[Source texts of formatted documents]
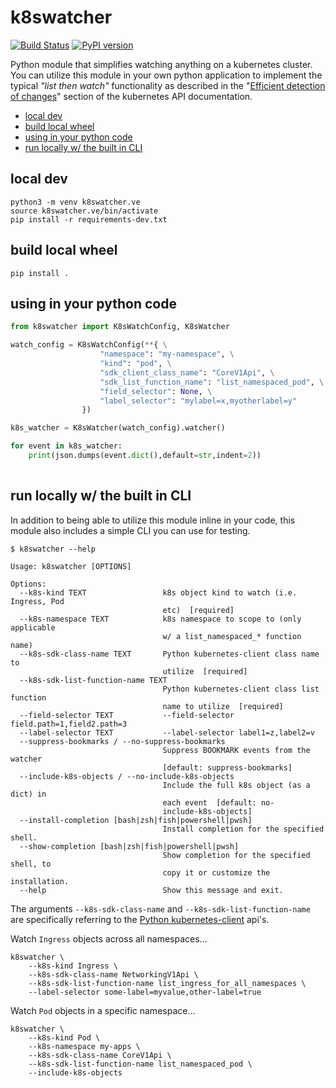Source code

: # k8swatcher <!-- omit in toc -->

[![Build Status](https://travis-ci.org/bitsofinfo/k8swatcher.svg?branch=master)](https://travis-ci.org/bitsofinfo/k8swatcher) [![PyPI version](https://badge.fury.io/py/k8swatcher.svg)](https://badge.fury.io/py/k8swatcher) 

Python module that simplifies watching anything on a kubernetes cluster. You can utilize this module in your own python application to implement the typical *"list then watch"* functionality as described in the "[Efficient detection of changes](https://kubernetes.io/docs/reference/using-api/api-concepts/#efficient-detection-of-changes)" section of the kubernetes API documentation.

- [local dev](#local-dev)
- [build local wheel](#build-local-wheel)
- [using in your python code](#using-in-your-python-code)
- [run locally w/ the built in CLI](#run-locally-w-the-built-in-cli)

## local dev

```
python3 -m venv k8swatcher.ve
source k8swatcher.ve/bin/activate
pip install -r requirements-dev.txt
```
## build local wheel

```
pip install .
```

## using in your python code


```python
from k8swatcher import K8sWatchConfig, K8sWatcher

watch_config = K8sWatchConfig(**{ \
                    "namespace": "my-namespace", \
                    "kind": "pod", \
                    "sdk_client_class_name": "CoreV1Api", \
                    "sdk_list_function_name": "list_namespaced_pod", \
                    "field_selector": None, \
                    "label_selector": "mylabel=x,myotherlabel=y"
                })

k8s_watcher = K8sWatcher(watch_config).watcher()

for event in k8s_watcher:
    print(json.dumps(event.dict(),default=str,indent=2))
    
```
## run locally w/ the built in CLI

In addition to being able to utilize this module inline in your code, this module also includes a simple CLI you can use for testing.

```
$ k8swatcher --help

Usage: k8swatcher [OPTIONS]

Options:
  --k8s-kind TEXT                 k8s object kind to watch (i.e. Ingress, Pod
                                  etc)  [required]
  --k8s-namespace TEXT            k8s namespace to scope to (only applicable
                                  w/ a list_namespaced_* function name)
  --k8s-sdk-class-name TEXT       Python kubernetes-client class name to
                                  utilize  [required]
  --k8s-sdk-list-function-name TEXT
                                  Python kubernetes-client class list function
                                  name to utilize  [required]
  --field-selector TEXT           --field-selector field.path=1,field2.path=3
  --label-selector TEXT           --label-selector label1=z,label2=v
  --suppress-bookmarks / --no-suppress-bookmarks
                                  Suppress BOOKMARK events from the watcher
                                  [default: suppress-bookmarks]
  --include-k8s-objects / --no-include-k8s-objects
                                  Include the full k8s object (as a dict) in
                                  each event  [default: no-
                                  include-k8s-objects]
  --install-completion [bash|zsh|fish|powershell|pwsh]
                                  Install completion for the specified shell.
  --show-completion [bash|zsh|fish|powershell|pwsh]
                                  Show completion for the specified shell, to
                                  copy it or customize the installation.
  --help                          Show this message and exit.
```

The arguments `--k8s-sdk-class-name` and `--k8s-sdk-list-function-name` are specifically referring to the [Python kubernetes-client](https://github.com/kubernetes-client/python/tree/master/kubernetes/docs) api's.

Watch `Ingress` objects across all namespaces...
```
k8swatcher \
    --k8s-kind Ingress \
    --k8s-sdk-class-name NetworkingV1Api \
    --k8s-sdk-list-function-name list_ingress_for_all_namespaces \
    --label-selector some-label=myvalue,other-label=true 
```

Watch `Pod` objects in a specific namespace...
```
k8swatcher \
    --k8s-kind Pod \
    --k8s-namespace my-apps \
    --k8s-sdk-class-name CoreV1Api \
    --k8s-sdk-list-function-name list_namespaced_pod \
    --include-k8s-objects
```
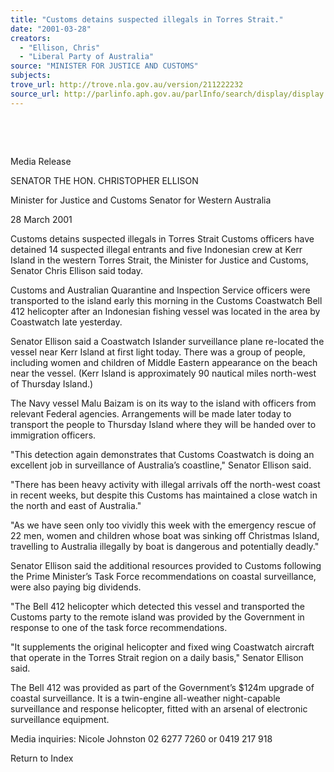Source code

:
```yaml
---
title: "Customs detains suspected illegals in Torres Strait."
date: "2001-03-28"
creators:
  - "Ellison, Chris"
  - "Liberal Party of Australia"
source: "MINISTER FOR JUSTICE AND CUSTOMS"
subjects:
trove_url: http://trove.nla.gov.au/version/211222232
source_url: http://parlinfo.aph.gov.au/parlInfo/search/display/display.w3p;query=Id%3A%22media/pressrel/43S36%22
---
```


  

  

 Media Release

 SENATOR THE HON. CHRISTOPHER ELLISON

 Minister for Justice and Customs Senator for Western Australia

 28 March 2001

 Customs detains suspected illegals in Torres Strait Customs officers have detained 14 suspected illegal entrants and five Indonesian crew at Kerr Island in the western Torres Strait, the Minister for Justice and Customs, Senator Chris Ellison said today.

 Customs and Australian Quarantine and Inspection Service officers were transported to the island early this morning in the Customs Coastwatch Bell 412 helicopter after an Indonesian fishing vessel was located in the area by Coastwatch late yesterday.

 Senator Ellison said a Coastwatch Islander surveillance plane re-located the vessel near Kerr Island at first light today. There was a group of people, including women and children of Middle Eastern appearance on the beach near the vessel. (Kerr Island is approximately 90 nautical miles north-west of Thursday Island.)

 The Navy vessel Malu Baizam is on its way to the island with officers from relevant Federal agencies. Arrangements will be made later today to transport the people to Thursday Island where they will be handed over to immigration officers.

 "This detection again demonstrates that Customs Coastwatch is doing an excellent job in surveillance of Australia’s coastline," Senator Ellison said.

 "There has been heavy activity with illegal arrivals off the north-west coast in recent weeks, but despite this Customs has maintained a close watch in the north and east of Australia."

 "As we have seen only too vividly this week with the emergency rescue of 22 men, women and children whose boat was sinking off Christmas Island, travelling to Australia illegally by boat is dangerous and potentially deadly."

 Senator Ellison said the additional resources provided to Customs following the Prime Minister’s Task Force recommendations on coastal surveillance, were also paying big dividends.

 "The Bell 412 helicopter which detected this vessel and transported the Customs party to the remote island was provided by the Government in response to one of the task force recommendations.

 "It supplements the original helicopter and fixed wing Coastwatch aircraft that operate in the Torres Strait region on a daily basis," Senator Ellison said.

 The Bell 412 was provided as part of the Government’s $124m upgrade of coastal surveillance. It is a twin-engine all-weather night-capable surveillance and response helicopter, fitted with an arsenal of electronic surveillance equipment.

 Media inquiries: Nicole Johnston 02 6277 7260 or 0419 217 918

 Return to Index 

_Work instructions_. Each line in the data that holds the string "also" needs to be copied.

_Written solution_.
In addition to being able to utilize this module inline in your code, this module also includes a simple CLI you can use for testing.
 Senator Ellison said the additional resources provided to Customs following the Prime Minister’s Task Force recommendations on coastal surveillance, were also paying big dividends.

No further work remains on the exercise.